*Exercise*: From the first line to the last, please print the entries exactly, omitting pictures.
*** Study material ***
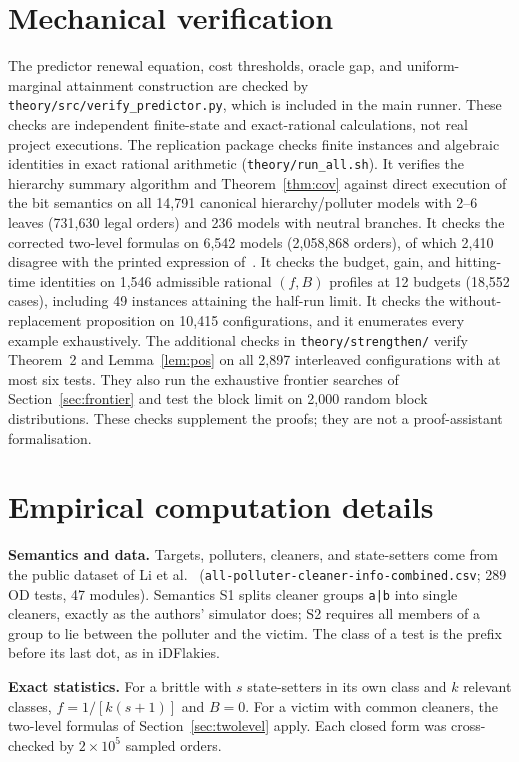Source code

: \documentclass[11pt,a4paper]{article}
\theoremstyle{definition}\newtheorem{definition}[theorem]{Definition}
\theoremstyle{remark}\newtheorem{remark}[theorem]{Remark}
\theoremstyle{definition}\newtheorem{xexample}[xtheorem]{Example}\theoremstyle{plain}
\begin{document}
\section{Mechanical verification}
The predictor renewal equation, cost thresholds, oracle gap, and uniform-marginal attainment construction are checked by \texttt{theory/src/verify\_predictor.py}, which is included in the main runner. These checks are independent finite-state and exact-rational calculations, not real project executions.
The replication package checks finite instances and algebraic identities in exact rational arithmetic (\texttt{theory/run\_all.sh}). It verifies the hierarchy summary algorithm and Theorem~\ref{thm:cov} against direct execution of the bit semantics on all 14{,}791 canonical hierarchy/polluter models with 2--6 leaves (731{,}630 legal orders) and 236 models with neutral branches. It checks the corrected two-level formulas on 6{,}542 models (2{,}058{,}868 orders), of which 2{,}410 disagree with the printed expression of~\cite{wei}. It checks the budget, gain, and hitting-time identities on 1{,}546 admissible rational $(f,B)$ profiles at 12 budgets (18{,}552 cases), including 49 instances attaining the half-run limit. It checks the without-replacement proposition on 10{,}415 configurations, and it enumerates every example exhaustively. The additional checks in \texttt{theory/strengthen/} verify Theorem~2 and Lemma~\ref{lem:pos} on all 2{,}897 interleaved configurations with at most six tests. They also run the exhaustive frontier searches of Section~\ref{sec:frontier} and test the block limit on 2{,}000 random block distributions. These checks supplement the proofs; they are not a proof-assistant formalisation.

\section{Empirical computation details}
\textbf{Semantics and data.} Targets, polluters, cleaners, and state-setters come from the public dataset of Li et al.~\cite{li} (\texttt{all-polluter-cleaner-info-combined.csv}; 289 OD tests, 47 modules). Semantics S1 splits cleaner groups \texttt{a|b} into single cleaners, exactly as the authors' simulator does; S2 requires all members of a group to lie between the polluter and the victim. The class of a test is the prefix before its last dot, as in iDFlakies.

\textbf{Exact statistics.} For a brittle with $s$ state-setters in its own class and $k$ relevant classes, $f=1/[k(s+1)]$ and $B=0$. For a victim with common cleaners, the two-level formulas of Section~\ref{sec:twolevel} apply. Each closed form was cross-checked by $2\times10^5$ sampled orders.
\end{document}
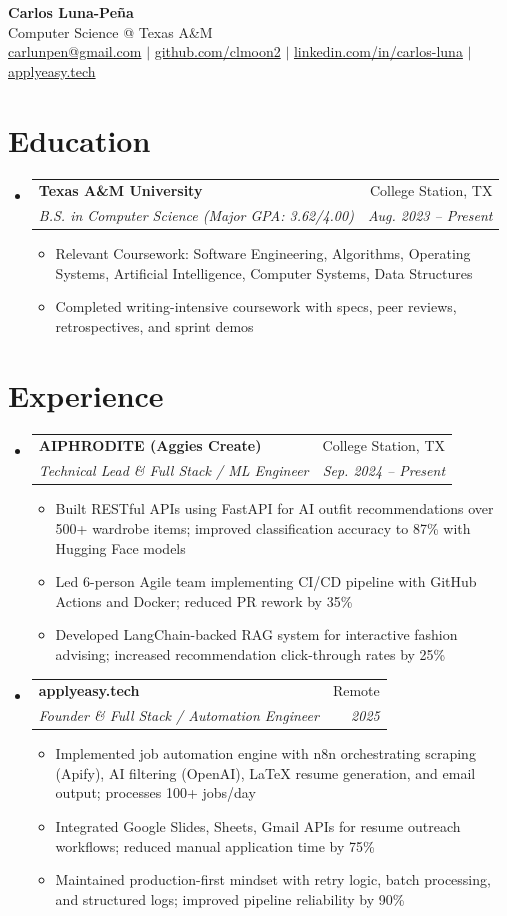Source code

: \documentclass[letterpaper,11pt]{article}
\makeatletter
\newcommand{\resumeItem}[1]{
  \item\small{{#1 \vspace{-2pt}}}
}
\newcommand{\resumeSubheading}[4]{
  \vspace{-2pt}\item
    \begin{tabular*}{0.97\textwidth}[t]{l@{\extracolsep{\fill}}r}
      \textbf{#1} & #2 \\
      \textit{\small#3} & \textit{\small #4} \\
    \end{tabular*}\vspace{-7pt}
}
\newcommand{\resumeSubHeadingListStart}{\begin{itemize}[leftmargin=0.15in, label={}]}
\newcommand{\resumeSubHeadingListEnd}{\end{itemize}}
\newcommand{\resumeItemListStart}{\begin{itemize}}
\newcommand{\resumeItemListEnd}{\end{itemize}\vspace{-5pt}}
\makeatother
\begin{document}
\begin{center}
  \textbf{{\Huge Carlos Luna-Pe\~na}} \\
  Computer Science @ Texas A\&M \\
  \href{mailto:carlunpen@gmail.com}{carlunpen@gmail.com} $|$
  \href{https://github.com/clmoon2}{github.com/clmoon2} $|$
  \href{https://linkedin.com/in/carlos-luna}{linkedin.com/in/carlos-luna} $|$
  \href{https://applyeasy.tech}{applyeasy.tech}
\end{center}

\section{Education}
\resumeSubHeadingListStart
  \resumeSubheading
    {Texas A\&M University}{College Station, TX}
    {B.S. in Computer Science \textit{(Major GPA: 3.62/4.00)}}{Aug. 2023 -- Present}
    \resumeItemListStart
      \resumeItem{Relevant Coursework: Software Engineering, Algorithms, Operating Systems, Artificial Intelligence, Computer Systems, Data Structures}
      \resumeItem{Completed writing-intensive coursework with specs, peer reviews, retrospectives, and sprint demos}
    \resumeItemListEnd
\resumeSubHeadingListEnd

\section{Experience}
\resumeSubHeadingListStart
  \resumeSubheading
    {AIPHRODITE (Aggies Create)}{College Station, TX}
    {Technical Lead \& Full Stack / ML Engineer}{Sep. 2024 -- Present}
    \resumeItemListStart
      \resumeItem{Built RESTful APIs using FastAPI for AI outfit recommendations over 500+ wardrobe items; improved classification accuracy to 87\% with Hugging Face models}
      \resumeItem{Led 6-person Agile team implementing CI/CD pipeline with GitHub Actions and Docker; reduced PR rework by 35\%}
      \resumeItem{Developed LangChain-backed RAG system for interactive fashion advising; increased recommendation click-through rates by 25\%}
    \resumeItemListEnd

  \resumeSubheading
    {applyeasy.tech}{Remote}
    {Founder \& Full Stack / Automation Engineer}{2025}
    \resumeItemListStart
      \resumeItem{Implemented job automation engine with n8n orchestrating scraping (Apify), AI filtering (OpenAI), LaTeX resume generation, and email output; processes 100+ jobs/day}
      \resumeItem{Integrated Google Slides, Sheets, Gmail APIs for resume outreach workflows; reduced manual application time by 75\%}
      \resumeItem{Maintained production-first mindset with retry logic, batch processing, and structured logs; improved pipeline reliability by 90\%}
    \resumeItemListEnd
\resumeSubHeadingListEnd
\end{document}
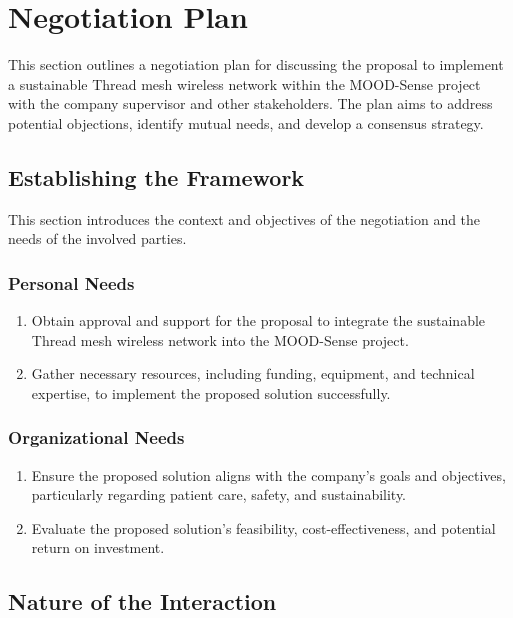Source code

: \chapter{Negotiation Plan}\label{chap:negotiation_plan}

This section outlines a negotiation plan for discussing the proposal to implement a sustainable Thread mesh wireless network within the MOOD-Sense project with the company supervisor and other stakeholders. The plan aims to address potential objections, identify mutual needs, and develop a consensus strategy.


\section{Establishing the Framework}

This section introduces the context and objectives of the negotiation and the needs of the involved parties.


\subsection*{Personal  Needs}

\begin{enumerate}
    \item Obtain approval and support for the proposal to integrate the sustainable Thread mesh wireless network into the MOOD-Sense project.
    \item Gather necessary resources, including funding, equipment, and technical expertise, to implement the proposed solution successfully.
\end{enumerate}

\subsection*{Organizational Needs}

\begin{enumerate}
    \item Ensure the proposed solution aligns with the company's goals and objectives, particularly regarding patient care, safety, and sustainability.
    \item Evaluate the proposed solution's feasibility, cost-effectiveness, and potential return on investment.
\end{enumerate}


\section{Nature of the Interaction}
*** End of Study material ***
*Answer to this exercise*:
Source code

: \documentclass[11pt,a4paper]{article}
\theoremstyle{definition}\newtheorem{definition}[theorem]{Definition}
\theoremstyle{remark}\newtheorem{remark}[theorem]{Remark}
\theoremstyle{definition}\newtheorem{xexample}[xtheorem]{Example}\theoremstyle{plain}
\begin{document}
\section{Mechanical verification}
The predictor renewal equation, cost thresholds, oracle gap, and uniform-marginal attainment construction are checked by \texttt{theory/src/verify\_predictor.py}, which is included in the main runner. These checks are independent finite-state and exact-rational calculations, not real project executions.
The replication package checks finite instances and algebraic identities in exact rational arithmetic (\texttt{theory/run\_all.sh}). It verifies the hierarchy summary algorithm and Theorem~\ref{thm:cov} against direct execution of the bit semantics on all 14{,}791 canonical hierarchy/polluter models with 2--6 leaves (731{,}630 legal orders) and 236 models with neutral branches. It checks the corrected two-level formulas on 6{,}542 models (2{,}058{,}868 orders), of which 2{,}410 disagree with the printed expression of~\cite{wei}. It checks the budget, gain, and hitting-time identities on 1{,}546 admissible rational $(f,B)$ profiles at 12 budgets (18{,}552 cases), including 49 instances attaining the half-run limit. It checks the without-replacement proposition on 10{,}415 configurations, and it enumerates every example exhaustively. The additional checks in \texttt{theory/strengthen/} verify Theorem~2 and Lemma~\ref{lem:pos} on all 2{,}897 interleaved configurations with at most six tests. They also run the exhaustive frontier searches of Section~\ref{sec:frontier} and test the block limit on 2{,}000 random block distributions. These checks supplement the proofs; they are not a proof-assistant formalisation.

\section{Empirical computation details}
\textbf{Semantics and data.} Targets, polluters, cleaners, and state-setters come from the public dataset of Li et al.~\cite{li} (\texttt{all-polluter-cleaner-info-combined.csv}; 289 OD tests, 47 modules). Semantics S1 splits cleaner groups \texttt{a|b} into single cleaners, exactly as the authors' simulator does; S2 requires all members of a group to lie between the polluter and the victim. The class of a test is the prefix before its last dot, as in iDFlakies.

\textbf{Exact statistics.} For a brittle with $s$ state-setters in its own class and $k$ relevant classes, $f=1/[k(s+1)]$ and $B=0$. For a victim with common cleaners, the two-level formulas of Section~\ref{sec:twolevel} apply. Each closed form was cross-checked by $2\times10^5$ sampled orders.
\end{document}
Source code

: \documentclass[letterpaper,11pt]{article}
\makeatletter
\newcommand{\resumeItem}[1]{
  \item\small{{#1 \vspace{-2pt}}}
}
\newcommand{\resumeSubheading}[4]{
  \vspace{-2pt}\item
    \begin{tabular*}{0.97\textwidth}[t]{l@{\extracolsep{\fill}}r}
      \textbf{#1} & #2 \\
      \textit{\small#3} & \textit{\small #4} \\
    \end{tabular*}\vspace{-7pt}
}
\newcommand{\resumeSubHeadingListStart}{\begin{itemize}[leftmargin=0.15in, label={}]}
\newcommand{\resumeSubHeadingListEnd}{\end{itemize}}
\newcommand{\resumeItemListStart}{\begin{itemize}}
\newcommand{\resumeItemListEnd}{\end{itemize}\vspace{-5pt}}
\makeatother
\begin{document}
\begin{center}
  \textbf{{\Huge Carlos Luna-Pe\~na}} \\
  Computer Science @ Texas A\&M \\
  \href{mailto:carlunpen@gmail.com}{carlunpen@gmail.com} $|$
  \href{https://github.com/clmoon2}{github.com/clmoon2} $|$
  \href{https://linkedin.com/in/carlos-luna}{linkedin.com/in/carlos-luna} $|$
  \href{https://applyeasy.tech}{applyeasy.tech}
\end{center}

\section{Education}
\resumeSubHeadingListStart
  \resumeSubheading
    {Texas A\&M University}{College Station, TX}
    {B.S. in Computer Science \textit{(Major GPA: 3.62/4.00)}}{Aug. 2023 -- Present}
    \resumeItemListStart
      \resumeItem{Relevant Coursework: Software Engineering, Algorithms, Operating Systems, Artificial Intelligence, Computer Systems, Data Structures}
      \resumeItem{Completed writing-intensive coursework with specs, peer reviews, retrospectives, and sprint demos}
    \resumeItemListEnd
\resumeSubHeadingListEnd

\section{Experience}
\resumeSubHeadingListStart
  \resumeSubheading
    {AIPHRODITE (Aggies Create)}{College Station, TX}
    {Technical Lead \& Full Stack / ML Engineer}{Sep. 2024 -- Present}
    \resumeItemListStart
      \resumeItem{Built RESTful APIs using FastAPI for AI outfit recommendations over 500+ wardrobe items; improved classification accuracy to 87\% with Hugging Face models}
      \resumeItem{Led 6-person Agile team implementing CI/CD pipeline with GitHub Actions and Docker; reduced PR rework by 35\%}
      \resumeItem{Developed LangChain-backed RAG system for interactive fashion advising; increased recommendation click-through rates by 25\%}
    \resumeItemListEnd

  \resumeSubheading
    {applyeasy.tech}{Remote}
    {Founder \& Full Stack / Automation Engineer}{2025}
    \resumeItemListStart
      \resumeItem{Implemented job automation engine with n8n orchestrating scraping (Apify), AI filtering (OpenAI), LaTeX resume generation, and email output; processes 100+ jobs/day}
      \resumeItem{Integrated Google Slides, Sheets, Gmail APIs for resume outreach workflows; reduced manual application time by 75\%}
      \resumeItem{Maintained production-first mindset with retry logic, batch processing, and structured logs; improved pipeline reliability by 90\%}
    \resumeItemListEnd
\resumeSubHeadingListEnd
\end{document}
Source code

: \chapter{Negotiation Plan}\label{chap:negotiation_plan}

This section outlines a negotiation plan for discussing the proposal to implement a sustainable Thread mesh wireless network within the MOOD-Sense project with the company supervisor and other stakeholders. The plan aims to address potential objections, identify mutual needs, and develop a consensus strategy.


\section{Establishing the Framework}

This section introduces the context and objectives of the negotiation and the needs of the involved parties.


\subsection*{Personal  Needs}

\begin{enumerate}
    \item Obtain approval and support for the proposal to integrate the sustainable Thread mesh wireless network into the MOOD-Sense project.
    \item Gather necessary resources, including funding, equipment, and technical expertise, to implement the proposed solution successfully.
\end{enumerate}

\subsection*{Organizational Needs}

\begin{enumerate}
    \item Ensure the proposed solution aligns with the company's goals and objectives, particularly regarding patient care, safety, and sustainability.
    \item Evaluate the proposed solution's feasibility, cost-effectiveness, and potential return on investment.
\end{enumerate}


\section{Nature of the Interaction}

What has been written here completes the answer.